(About this exercise) Except for the pictures, reproduce the records word for word.

(Provided data)
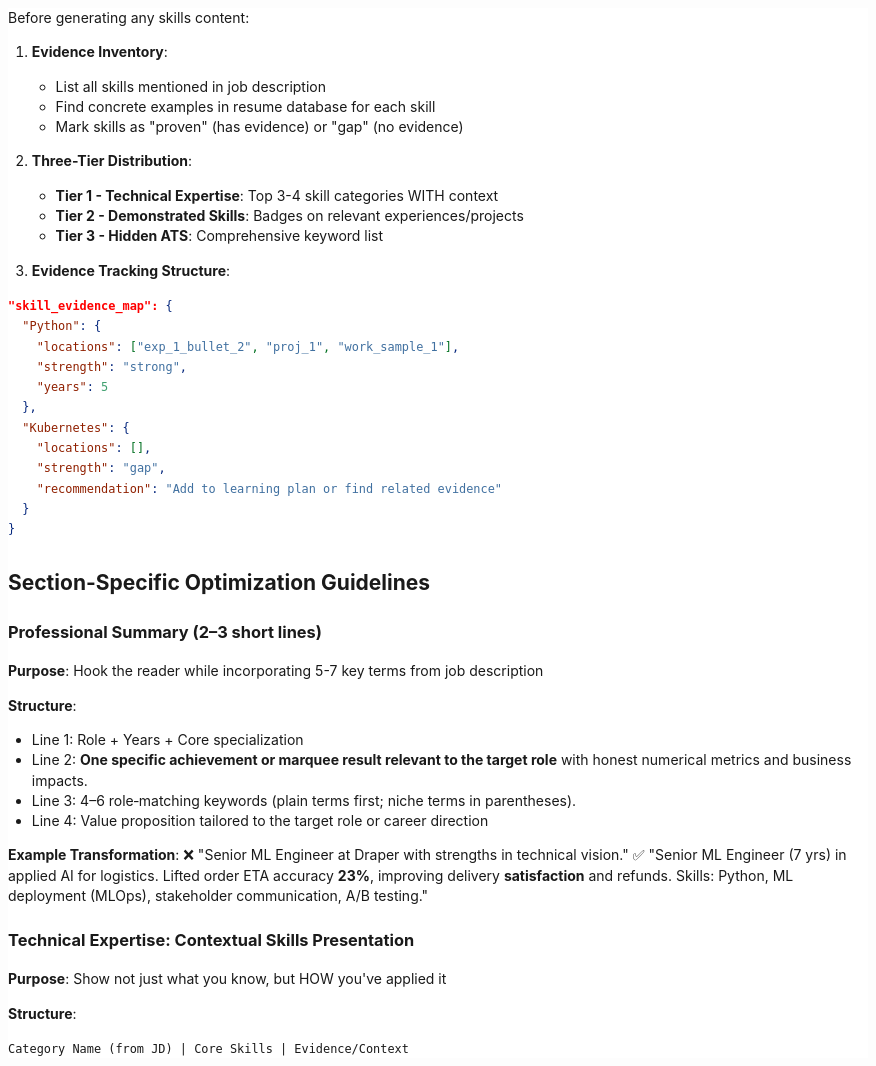 Before generating any skills content:

1. **Evidence Inventory**:
   - List all skills mentioned in job description
   - Find concrete examples in resume database for each skill
   - Mark skills as "proven" (has evidence) or "gap" (no evidence)

2. **Three-Tier Distribution**:
   - **Tier 1 - Technical Expertise**: Top 3-4 skill categories WITH context
   - **Tier 2 - Demonstrated Skills**: Badges on relevant experiences/projects  
   - **Tier 3 - Hidden ATS**: Comprehensive keyword list

3. **Evidence Tracking Structure**:
```json
"skill_evidence_map": {
  "Python": {
    "locations": ["exp_1_bullet_2", "proj_1", "work_sample_1"],
    "strength": "strong",
    "years": 5
  },
  "Kubernetes": {
    "locations": [],
    "strength": "gap",
    "recommendation": "Add to learning plan or find related evidence"
  }
}
```

## Section-Specific Optimization Guidelines

### Professional Summary (2–3 short lines)
**Purpose**: Hook the reader while incorporating 5-7 key terms from job description

**Structure**:
- Line 1: Role + Years + Core specialization
- Line 2: **One specific achievement or marquee result relevant to the target role** with honest numerical metrics and business impacts.
- Line 3: 4–6 role‑matching keywords (plain terms first; niche terms in parentheses).
- Line 4: Value proposition tailored to the target role or career direction

**Example Transformation**:
❌ "Senior ML Engineer at Draper with strengths in technical vision."
✅ "Senior ML Engineer (7 yrs) in applied AI for logistics. Lifted order ETA accuracy **23%**, improving delivery **satisfaction** and refunds. Skills: Python, ML deployment (MLOps), stakeholder communication, A/B testing."

### Technical Expertise: Contextual Skills Presentation
**Purpose**: Show not just what you know, but HOW you've applied it

**Structure**:
```
Category Name (from JD) | Core Skills | Evidence/Context
```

(Output of the exercise)
 Before generating any skills content:

1. **Evidence Inventory**:
   - List all skills mentioned in job description
   - Find concrete examples in resume database for each skill
   - Mark skills as "proven" (has evidence) or "gap" (no evidence)

2. **Three-Tier Distribution**:
   - **Tier 1 - Technical Expertise**: Top 3-4 skill categories WITH context
   - **Tier 2 - Demonstrated Skills**: Badges on relevant experiences/projects  
   - **Tier 3 - Hidden ATS**: Comprehensive keyword list

3. **Evidence Tracking Structure**:
```json
"skill_evidence_map": {
  "Python": {
    "locations": ["exp_1_bullet_2", "proj_1", "work_sample_1"],
    "strength": "strong",
    "years": 5
  },
  "Kubernetes": {
    "locations": [],
    "strength": "gap",
    "recommendation": "Add to learning plan or find related evidence"
  }
}
```

## Section-Specific Optimization Guidelines

### Professional Summary (2–3 short lines)
**Purpose**: Hook the reader while incorporating 5-7 key terms from job description

**Structure**:
- Line 1: Role + Years + Core specialization
- Line 2: **One specific achievement or marquee result relevant to the target role** with honest numerical metrics and business impacts.
- Line 3: 4–6 role‑matching keywords (plain terms first; niche terms in parentheses).
- Line 4: Value proposition tailored to the target role or career direction

**Example Transformation**:
❌ "Senior ML Engineer at Draper with strengths in technical vision."
✅ "Senior ML Engineer (7 yrs) in applied AI for logistics. Lifted order ETA accuracy **23%**, improving delivery **satisfaction** and refunds. Skills: Python, ML deployment (MLOps), stakeholder communication, A/B testing."

### Technical Expertise: Contextual Skills Presentation
**Purpose**: Show not just what you know, but HOW you've applied it

**Structure**:
```
Category Name (from JD) | Core Skills | Evidence/Context
```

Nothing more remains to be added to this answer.